Data items ▸

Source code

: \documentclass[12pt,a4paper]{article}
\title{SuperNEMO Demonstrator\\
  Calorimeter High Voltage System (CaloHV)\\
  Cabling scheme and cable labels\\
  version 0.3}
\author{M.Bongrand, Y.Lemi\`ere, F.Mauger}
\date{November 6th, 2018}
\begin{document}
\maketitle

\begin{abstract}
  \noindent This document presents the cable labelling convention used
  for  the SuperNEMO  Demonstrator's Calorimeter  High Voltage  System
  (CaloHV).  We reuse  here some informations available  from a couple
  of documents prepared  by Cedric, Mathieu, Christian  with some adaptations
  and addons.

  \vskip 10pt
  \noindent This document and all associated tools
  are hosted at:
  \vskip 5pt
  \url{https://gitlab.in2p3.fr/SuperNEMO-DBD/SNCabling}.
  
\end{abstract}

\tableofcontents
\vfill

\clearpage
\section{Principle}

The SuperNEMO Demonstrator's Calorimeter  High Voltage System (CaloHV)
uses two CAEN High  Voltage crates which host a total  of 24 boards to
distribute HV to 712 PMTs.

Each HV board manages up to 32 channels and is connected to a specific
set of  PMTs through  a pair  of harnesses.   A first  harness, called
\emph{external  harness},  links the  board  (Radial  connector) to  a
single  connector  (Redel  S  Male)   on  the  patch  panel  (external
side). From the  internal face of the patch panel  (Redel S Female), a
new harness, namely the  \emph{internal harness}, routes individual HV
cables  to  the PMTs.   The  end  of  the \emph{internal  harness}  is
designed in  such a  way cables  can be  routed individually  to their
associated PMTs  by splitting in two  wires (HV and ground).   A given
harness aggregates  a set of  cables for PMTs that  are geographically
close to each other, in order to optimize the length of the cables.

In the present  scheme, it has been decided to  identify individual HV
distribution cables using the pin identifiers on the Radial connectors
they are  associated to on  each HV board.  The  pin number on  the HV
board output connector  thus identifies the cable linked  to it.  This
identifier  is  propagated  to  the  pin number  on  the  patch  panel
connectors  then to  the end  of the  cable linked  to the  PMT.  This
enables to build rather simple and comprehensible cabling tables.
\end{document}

TASK STATEMENT ▸ Throughout the data above, count the lines where the word "connectors" occurs, and report that figure alone.

EXERCISE ANSWER ▸ 2